Two years ago a quick online search yielded a growing number of development threats that bloomed across this landscape when the recently designated National Monument was rapidly dismantled by the yo-yo U.S. political scene. That search inspired my flash fiction piece published this winter by Fourth River in their online Tributaries, just months after the federal government restored the original boundaries. This blog has covered other co-management successes, such as Indigenous groups in Canada partnering with their national government. The Bears Ears Intertribal Coalition worked diligently during the past years to be ready when the U.S. might be. Their leadership could light new pathways for others across this country.

https://www.thefourthriver.com/tributaries-newnature/2022/2/2/still

Cold temps, hot reading

Stepping away from the wilder outdoors, here’s a strange but domesticated book recommendation, providing a helpful excuse to avoid that frigid winter wind. Barn 8 is Deb Olin Unferth’s most recent–and most brilliant–writing so far. She takes us on a crazy romp through the industrial layer-hen world, for an unbelievably compulsive fiction read. Along with a story that follows fairly conventional rules for keeping readers flipping pages, she manages to pull our attention well beyond our navel-gazing selves.

For writers, Olin Unferth tosses in a gamut of unconventional experiments that provide grist for study. In one unrepeated ‘creative non-fiction interval’, she offers this:

“The Gallus, the wild jungle fowl of the early Eocene, or “pre-chicken,” tore along the ground through the trees. The ice swelled and receded, and the Gallus split into species and subspecies, constellations of them spreading and splintering, until a mere nine thousand years ago, when a band of her descendants, Gallus gallus domesticus, began to travel the world with the great explorers looking for more than their world had to offer.
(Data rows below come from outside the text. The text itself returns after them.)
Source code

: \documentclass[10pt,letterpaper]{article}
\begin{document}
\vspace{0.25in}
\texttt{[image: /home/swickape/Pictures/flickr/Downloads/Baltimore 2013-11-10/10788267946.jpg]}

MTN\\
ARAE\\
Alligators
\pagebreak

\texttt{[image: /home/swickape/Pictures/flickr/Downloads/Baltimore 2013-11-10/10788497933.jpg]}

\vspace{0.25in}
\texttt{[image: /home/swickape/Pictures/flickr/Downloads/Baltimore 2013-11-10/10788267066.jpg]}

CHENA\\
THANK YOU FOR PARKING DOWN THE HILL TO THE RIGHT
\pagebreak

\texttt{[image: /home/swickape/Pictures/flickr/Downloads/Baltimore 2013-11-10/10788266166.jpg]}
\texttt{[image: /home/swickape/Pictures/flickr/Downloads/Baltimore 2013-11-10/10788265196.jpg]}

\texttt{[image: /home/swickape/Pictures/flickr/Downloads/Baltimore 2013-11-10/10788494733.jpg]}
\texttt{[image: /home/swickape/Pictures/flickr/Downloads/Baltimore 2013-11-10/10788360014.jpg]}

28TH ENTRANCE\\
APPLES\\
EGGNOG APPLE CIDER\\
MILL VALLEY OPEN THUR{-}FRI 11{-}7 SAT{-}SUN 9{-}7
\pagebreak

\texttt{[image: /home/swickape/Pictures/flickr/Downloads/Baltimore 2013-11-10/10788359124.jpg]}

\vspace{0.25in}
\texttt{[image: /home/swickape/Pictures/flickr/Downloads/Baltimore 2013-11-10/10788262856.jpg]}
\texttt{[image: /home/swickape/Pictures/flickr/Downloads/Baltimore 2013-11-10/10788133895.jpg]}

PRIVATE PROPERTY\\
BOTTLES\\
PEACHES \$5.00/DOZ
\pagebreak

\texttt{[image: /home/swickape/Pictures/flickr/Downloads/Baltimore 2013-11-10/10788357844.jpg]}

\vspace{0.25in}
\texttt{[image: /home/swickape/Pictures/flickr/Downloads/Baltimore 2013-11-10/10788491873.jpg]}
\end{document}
At last, around 1600 CE, T. Rex’s pretty little niece stepped off the boat onto the wet sand shores of North America.”

Not only does Olin Unferth take us back in deep time, she pushes her narrative well forward, and her vision of that future is worth your attention. An activist manifesto without a single ‘should’–this treatise is truly a treat.

Hammock Read–you won’t fall asleep

If your annual cycle offers summer space for slowing down in the heat, you might be looking for a ‘good book’ to take into the hammock you’ve strung between two shady streamside cottonwoods. If you follow the kinds of happenings on this blog, you may appreciate this recommendation.
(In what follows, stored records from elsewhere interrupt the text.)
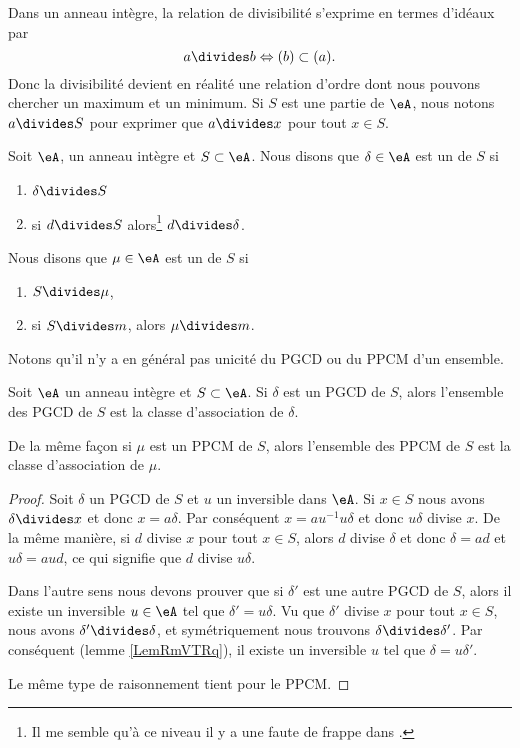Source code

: Dans un anneau intègre, la relation de divisibilité s'exprime en termes d'idéaux par
\begin{equation}
    a\divides b\Leftrightarrow (b)\subset (a).
\end{equation}
Donc la divisibilité devient en réalité une relation d'ordre dont nous pouvons chercher un maximum et un minimum. Si \( S\) est une partie de \( \eA\), nous notons \( a\divides S\) pour exprimer que \( a\divides x\) pour tout \( x\in S\).

\begin{definition}\label{DefrYwbct}
    Soit \( \eA\), un anneau intègre et \( S\subset \eA\). Nous disons que \( \delta\in \eA\) est un  de \( S\) si
    \begin{enumerate}
        \item
            \( \delta\divides S\)
        \item
            si \( d\divides S\) alors\footnote{Il me semble qu'à ce niveau il y a une faute de frappe dans \cite{XPXxPl}.} \( d\divides \delta\).
    \end{enumerate}
    Nous disons que \( \mu\in \eA\) est un  de \( S\) si
    \begin{enumerate}
        \item
            \( S\divides \mu\),
        \item
            si \( S\divides m\), alors \( \mu\divides m\).
    \end{enumerate}
\end{definition}
Notons qu'il n'y a en général pas unicité du PGCD ou du PPCM d'un ensemble.

\begin{lemma}
    Soit \( \eA\) un anneau intègre et \( S\subset \eA\). Si \( \delta\) est un PGCD de \( S\), alors l'ensemble des PGCD de \( S\) est la classe d'association de \( \delta\).

    De la même façon si \( \mu\) est un PPCM de \( S\), alors l'ensemble des PPCM de \( S\) est la classe d'association de \( \mu\).
\end{lemma}

\begin{proof}
    Soit \( \delta\) un PGCD de \( S\) et \( u\) un inversible dans \( \eA\). Si \( x\in S\) nous avons \( \delta\divides x\) et donc \( x=a\delta\). Par conséquent \( x=au^{-1}u\delta\) et donc \( u\delta\) divise \( x\). De la même manière, si \( d\) divise \( x\) pour tout \( x\in S\), alors \( d\) divise \( \delta\) et donc \( \delta=ad\) et \( u\delta=aud\), ce qui signifie que \( d\) divise \( u\delta\).

    Dans l'autre sens nous devons prouver que si \( \delta'\) est une autre PGCD de \( S\), alors il existe un inversible \( u\in \eA\) tel que \( \delta'=u\delta\). Vu que \( \delta'\) divise \( x\) pour tout \( x\in S\), nous avons \( \delta'\divides \delta\), et symétriquement nous trouvons \( \delta\divides\delta'\). Par conséquent (lemme \ref{LemRmVTRq}), il existe un inversible \( u\) tel que \( \delta=u\delta'\).

    Le même type de raisonnement tient pour le PPCM.
\end{proof}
Joining the growing list of great stories showing polyphonic glimpses into worlds unfamiliar to mainstream audiences, Sharks in the Time of Saviors illuminates a contemporary Hawaii through the 5 voices of one family. Rather than a single Hero’s Journey, or a single savior, Kawai Strong Washburn brings to life the tangled relationships of these individuals not just to each other but also to their times, their mythologies, and their landscapes, whether that be the Hawaiian homeland or the ambitions rising in California or Spokane.

So here’s to all of us, and to learning what the land has already planted inside our souls. Let this story unfurl those leaves, and may summer’s sun bring your fruits to ripeness.

Leptoptilos dubius

For Women’s History (Herstory) Month, let’s hear it for the baby showers being held in Assam, India for the endangered greater adjutant stork, as organized and inspired by the genius and openness of Purnima Devi Barman, a woman rewriting the story of how conservation work succeeds. She delayed her PhD to first listen to the people in those few communities where these storks still nested. She heard the women’s joy in their motherhood, and helped them translate that to a pride in the increasing numbers of thriving stork babies, whether they nested in trees that might otherwise have been cut down, or foraged at the overflowing landfill.

THIS–this rare bird–is YOURS, and your gift to the important biodiversity of the world. In giving, these communities have received a renewed sense of themselves. In protecting and re-framing this former bad omen bird, they learn to re-frame their own agency in a changing world, and to understand the value of their resilience.